Saved entries>
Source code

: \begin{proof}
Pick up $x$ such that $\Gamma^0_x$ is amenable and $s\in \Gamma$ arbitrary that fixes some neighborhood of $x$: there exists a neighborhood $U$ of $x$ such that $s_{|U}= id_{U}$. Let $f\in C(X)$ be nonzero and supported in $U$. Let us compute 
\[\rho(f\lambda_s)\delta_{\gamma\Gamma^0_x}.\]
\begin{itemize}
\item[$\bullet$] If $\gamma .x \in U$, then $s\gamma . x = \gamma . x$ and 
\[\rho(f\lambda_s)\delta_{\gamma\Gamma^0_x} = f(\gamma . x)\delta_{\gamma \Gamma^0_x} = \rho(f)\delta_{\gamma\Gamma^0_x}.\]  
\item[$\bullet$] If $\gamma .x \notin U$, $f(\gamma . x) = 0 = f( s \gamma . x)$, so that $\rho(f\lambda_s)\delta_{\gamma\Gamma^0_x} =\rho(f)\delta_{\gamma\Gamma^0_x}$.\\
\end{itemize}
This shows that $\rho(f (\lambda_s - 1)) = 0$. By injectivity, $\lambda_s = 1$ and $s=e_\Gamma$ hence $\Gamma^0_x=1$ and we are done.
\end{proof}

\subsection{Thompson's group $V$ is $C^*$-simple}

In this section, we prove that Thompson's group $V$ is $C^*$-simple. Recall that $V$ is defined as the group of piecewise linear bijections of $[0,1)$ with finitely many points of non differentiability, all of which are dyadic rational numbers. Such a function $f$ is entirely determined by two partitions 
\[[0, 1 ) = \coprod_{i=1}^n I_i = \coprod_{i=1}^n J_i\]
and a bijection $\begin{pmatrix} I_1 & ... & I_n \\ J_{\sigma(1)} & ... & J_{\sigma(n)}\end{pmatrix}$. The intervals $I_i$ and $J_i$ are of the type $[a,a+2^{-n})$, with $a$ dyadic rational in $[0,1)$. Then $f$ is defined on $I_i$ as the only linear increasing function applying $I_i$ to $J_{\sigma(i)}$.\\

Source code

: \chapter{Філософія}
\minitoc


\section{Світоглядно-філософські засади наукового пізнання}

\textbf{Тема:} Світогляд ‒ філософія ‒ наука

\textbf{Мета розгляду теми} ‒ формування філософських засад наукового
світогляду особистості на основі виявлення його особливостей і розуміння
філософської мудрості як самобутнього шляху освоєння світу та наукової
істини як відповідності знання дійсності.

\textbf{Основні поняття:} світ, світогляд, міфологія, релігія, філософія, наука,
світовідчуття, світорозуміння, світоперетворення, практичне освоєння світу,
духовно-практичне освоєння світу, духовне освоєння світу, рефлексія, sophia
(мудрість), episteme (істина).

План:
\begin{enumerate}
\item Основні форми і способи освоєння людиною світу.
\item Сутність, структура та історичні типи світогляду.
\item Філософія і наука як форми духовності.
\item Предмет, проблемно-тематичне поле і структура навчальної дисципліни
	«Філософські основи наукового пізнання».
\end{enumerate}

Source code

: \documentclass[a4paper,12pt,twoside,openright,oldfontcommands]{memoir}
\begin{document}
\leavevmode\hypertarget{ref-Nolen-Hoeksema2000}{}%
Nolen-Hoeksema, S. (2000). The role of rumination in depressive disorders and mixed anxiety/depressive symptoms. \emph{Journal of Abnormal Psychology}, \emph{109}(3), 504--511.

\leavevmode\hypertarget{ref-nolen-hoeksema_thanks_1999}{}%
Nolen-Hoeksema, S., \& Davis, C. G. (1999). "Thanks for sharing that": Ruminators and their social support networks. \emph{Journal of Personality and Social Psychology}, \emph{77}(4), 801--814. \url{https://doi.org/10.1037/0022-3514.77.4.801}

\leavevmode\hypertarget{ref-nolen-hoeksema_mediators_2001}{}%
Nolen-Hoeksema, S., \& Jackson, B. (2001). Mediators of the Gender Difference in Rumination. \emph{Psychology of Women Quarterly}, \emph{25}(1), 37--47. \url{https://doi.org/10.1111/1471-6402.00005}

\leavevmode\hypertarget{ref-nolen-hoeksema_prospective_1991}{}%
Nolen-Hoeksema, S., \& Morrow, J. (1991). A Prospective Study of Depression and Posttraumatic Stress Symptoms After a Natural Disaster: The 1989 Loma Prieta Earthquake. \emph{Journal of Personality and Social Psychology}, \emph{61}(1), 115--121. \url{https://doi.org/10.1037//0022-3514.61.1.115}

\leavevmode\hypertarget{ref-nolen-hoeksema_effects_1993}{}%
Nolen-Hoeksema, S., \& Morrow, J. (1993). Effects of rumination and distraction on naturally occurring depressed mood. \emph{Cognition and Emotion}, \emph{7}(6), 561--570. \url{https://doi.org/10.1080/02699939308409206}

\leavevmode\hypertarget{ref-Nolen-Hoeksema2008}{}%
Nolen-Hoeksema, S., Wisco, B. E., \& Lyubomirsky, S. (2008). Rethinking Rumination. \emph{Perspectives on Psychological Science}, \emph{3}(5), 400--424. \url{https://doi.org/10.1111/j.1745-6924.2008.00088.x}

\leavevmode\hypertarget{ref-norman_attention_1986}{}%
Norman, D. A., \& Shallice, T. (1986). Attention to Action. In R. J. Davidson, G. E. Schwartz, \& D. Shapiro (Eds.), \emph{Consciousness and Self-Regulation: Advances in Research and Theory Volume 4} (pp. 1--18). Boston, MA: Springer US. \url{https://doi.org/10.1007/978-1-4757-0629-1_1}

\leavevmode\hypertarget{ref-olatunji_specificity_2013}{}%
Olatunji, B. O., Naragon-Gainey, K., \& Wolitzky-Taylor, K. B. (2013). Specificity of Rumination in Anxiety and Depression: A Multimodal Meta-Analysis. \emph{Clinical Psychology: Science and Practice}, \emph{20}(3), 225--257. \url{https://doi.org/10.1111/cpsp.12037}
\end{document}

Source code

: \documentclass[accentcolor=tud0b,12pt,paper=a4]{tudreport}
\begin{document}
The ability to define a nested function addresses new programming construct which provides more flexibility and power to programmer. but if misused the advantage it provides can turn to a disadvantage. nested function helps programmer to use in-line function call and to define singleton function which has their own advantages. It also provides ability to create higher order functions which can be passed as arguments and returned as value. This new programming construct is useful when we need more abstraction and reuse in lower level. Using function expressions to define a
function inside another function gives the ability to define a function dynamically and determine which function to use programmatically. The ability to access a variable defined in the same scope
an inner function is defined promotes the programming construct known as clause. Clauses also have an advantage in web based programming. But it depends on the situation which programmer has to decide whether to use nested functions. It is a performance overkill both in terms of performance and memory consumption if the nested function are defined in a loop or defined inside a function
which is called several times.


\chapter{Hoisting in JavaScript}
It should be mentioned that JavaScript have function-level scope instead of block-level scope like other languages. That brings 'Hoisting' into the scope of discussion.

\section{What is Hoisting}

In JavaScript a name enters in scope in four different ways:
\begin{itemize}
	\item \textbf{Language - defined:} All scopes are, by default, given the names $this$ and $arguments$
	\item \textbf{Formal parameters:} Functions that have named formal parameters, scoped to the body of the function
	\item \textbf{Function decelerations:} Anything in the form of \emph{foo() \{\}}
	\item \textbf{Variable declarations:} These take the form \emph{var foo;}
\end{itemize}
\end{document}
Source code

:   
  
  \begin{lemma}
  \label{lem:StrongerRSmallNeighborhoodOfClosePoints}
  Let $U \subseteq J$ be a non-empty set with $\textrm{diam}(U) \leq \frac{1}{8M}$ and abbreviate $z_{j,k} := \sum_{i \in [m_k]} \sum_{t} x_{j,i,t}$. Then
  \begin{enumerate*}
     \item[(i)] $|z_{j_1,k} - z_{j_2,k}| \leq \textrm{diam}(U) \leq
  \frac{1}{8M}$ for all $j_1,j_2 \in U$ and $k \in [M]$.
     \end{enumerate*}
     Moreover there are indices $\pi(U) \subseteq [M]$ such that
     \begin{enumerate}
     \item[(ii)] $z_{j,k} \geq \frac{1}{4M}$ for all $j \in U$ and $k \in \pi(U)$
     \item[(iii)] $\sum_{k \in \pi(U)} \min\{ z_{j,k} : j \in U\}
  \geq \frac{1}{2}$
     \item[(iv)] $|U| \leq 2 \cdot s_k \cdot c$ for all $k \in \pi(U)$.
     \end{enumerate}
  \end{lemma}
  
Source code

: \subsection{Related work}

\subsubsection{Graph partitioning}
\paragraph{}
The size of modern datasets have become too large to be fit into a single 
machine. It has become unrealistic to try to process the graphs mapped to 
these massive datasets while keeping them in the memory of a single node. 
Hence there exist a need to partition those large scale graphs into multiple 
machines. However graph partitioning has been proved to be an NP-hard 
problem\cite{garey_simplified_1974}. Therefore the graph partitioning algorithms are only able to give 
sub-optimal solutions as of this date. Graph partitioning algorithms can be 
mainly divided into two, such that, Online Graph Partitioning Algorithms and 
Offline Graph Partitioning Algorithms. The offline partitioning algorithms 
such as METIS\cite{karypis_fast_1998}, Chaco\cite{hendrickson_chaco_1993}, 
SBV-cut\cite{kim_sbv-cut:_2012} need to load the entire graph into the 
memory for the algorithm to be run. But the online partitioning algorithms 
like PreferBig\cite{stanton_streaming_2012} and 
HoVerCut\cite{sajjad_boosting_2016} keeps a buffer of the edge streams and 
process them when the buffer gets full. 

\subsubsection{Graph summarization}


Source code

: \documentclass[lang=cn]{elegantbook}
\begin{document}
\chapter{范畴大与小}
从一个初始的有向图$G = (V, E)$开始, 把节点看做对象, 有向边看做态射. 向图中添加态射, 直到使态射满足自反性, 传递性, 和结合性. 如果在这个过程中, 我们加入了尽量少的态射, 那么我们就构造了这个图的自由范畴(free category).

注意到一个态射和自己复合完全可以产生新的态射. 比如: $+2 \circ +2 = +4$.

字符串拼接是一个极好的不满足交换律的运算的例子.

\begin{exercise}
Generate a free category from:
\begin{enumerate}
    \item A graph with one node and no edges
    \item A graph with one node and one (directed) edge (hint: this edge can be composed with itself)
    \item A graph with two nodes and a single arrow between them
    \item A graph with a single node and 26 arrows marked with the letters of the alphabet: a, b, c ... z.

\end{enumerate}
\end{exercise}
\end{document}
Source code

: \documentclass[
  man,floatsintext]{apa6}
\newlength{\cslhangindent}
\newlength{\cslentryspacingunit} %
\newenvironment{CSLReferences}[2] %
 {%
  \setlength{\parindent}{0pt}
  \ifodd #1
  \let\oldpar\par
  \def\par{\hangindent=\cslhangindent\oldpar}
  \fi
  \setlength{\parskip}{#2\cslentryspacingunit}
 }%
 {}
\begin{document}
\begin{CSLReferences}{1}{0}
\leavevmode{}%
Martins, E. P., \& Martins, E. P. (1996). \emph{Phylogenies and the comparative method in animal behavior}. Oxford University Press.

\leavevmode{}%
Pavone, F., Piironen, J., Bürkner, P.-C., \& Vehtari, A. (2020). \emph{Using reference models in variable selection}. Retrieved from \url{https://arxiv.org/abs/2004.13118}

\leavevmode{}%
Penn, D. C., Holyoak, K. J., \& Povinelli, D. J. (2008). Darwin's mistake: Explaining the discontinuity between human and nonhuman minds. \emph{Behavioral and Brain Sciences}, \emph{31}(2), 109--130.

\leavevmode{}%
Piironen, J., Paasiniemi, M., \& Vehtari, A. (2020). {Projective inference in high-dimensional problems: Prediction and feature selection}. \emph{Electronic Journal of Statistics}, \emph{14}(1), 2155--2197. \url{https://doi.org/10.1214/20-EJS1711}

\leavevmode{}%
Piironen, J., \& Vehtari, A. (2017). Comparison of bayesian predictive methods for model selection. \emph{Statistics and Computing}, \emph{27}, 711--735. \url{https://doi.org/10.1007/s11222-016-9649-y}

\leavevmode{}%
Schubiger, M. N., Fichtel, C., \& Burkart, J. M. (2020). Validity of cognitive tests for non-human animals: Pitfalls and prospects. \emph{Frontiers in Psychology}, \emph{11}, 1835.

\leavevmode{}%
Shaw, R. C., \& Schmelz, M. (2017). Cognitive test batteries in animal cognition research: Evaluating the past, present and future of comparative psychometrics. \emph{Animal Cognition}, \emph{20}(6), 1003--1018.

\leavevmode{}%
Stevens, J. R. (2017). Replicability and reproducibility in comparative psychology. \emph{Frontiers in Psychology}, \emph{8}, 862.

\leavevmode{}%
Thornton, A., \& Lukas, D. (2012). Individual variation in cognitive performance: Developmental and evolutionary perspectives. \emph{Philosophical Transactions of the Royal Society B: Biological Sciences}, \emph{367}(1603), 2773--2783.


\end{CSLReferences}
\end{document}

ASSIGNMENT>
Look above for the line containing "names $this$ and $arguments$". Output from there through the line containing "sub-optimal solutions as", exactly and inclusively.

WRITTEN REPLY>
	\item \textbf{Language - defined:} All scopes are, by default, given the names $this$ and $arguments$
	\item \textbf{Formal parameters:} Functions that have named formal parameters, scoped to the body of the function
	\item \textbf{Function decelerations:} Anything in the form of \emph{foo() \{\}}
	\item \textbf{Variable declarations:} These take the form \emph{var foo;}
\end{itemize}
\end{document}
Source code

:   
  
  \begin{lemma}
  \label{lem:StrongerRSmallNeighborhoodOfClosePoints}
  Let $U \subseteq J$ be a non-empty set with $\textrm{diam}(U) \leq \frac{1}{8M}$ and abbreviate $z_{j,k} := \sum_{i \in [m_k]} \sum_{t} x_{j,i,t}$. Then
  \begin{enumerate*}
     \item[(i)] $|z_{j_1,k} - z_{j_2,k}| \leq \textrm{diam}(U) \leq
  \frac{1}{8M}$ for all $j_1,j_2 \in U$ and $k \in [M]$.
     \end{enumerate*}
     Moreover there are indices $\pi(U) \subseteq [M]$ such that
     \begin{enumerate}
     \item[(ii)] $z_{j,k} \geq \frac{1}{4M}$ for all $j \in U$ and $k \in \pi(U)$
     \item[(iii)] $\sum_{k \in \pi(U)} \min\{ z_{j,k} : j \in U\}
  \geq \frac{1}{2}$
     \item[(iv)] $|U| \leq 2 \cdot s_k \cdot c$ for all $k \in \pi(U)$.
     \end{enumerate}
  \end{lemma}
  
Source code

: \subsection{Related work}

\subsubsection{Graph partitioning}
\paragraph{}
The size of modern datasets have become too large to be fit into a single 
machine. It has become unrealistic to try to process the graphs mapped to 
these massive datasets while keeping them in the memory of a single node. 
Hence there exist a need to partition those large scale graphs into multiple 
machines. However graph partitioning has been proved to be an NP-hard 
problem\cite{garey_simplified_1974}. Therefore the graph partitioning algorithms are only able to give 
sub-optimal solutions as of this date. Graph partitioning algorithms can be 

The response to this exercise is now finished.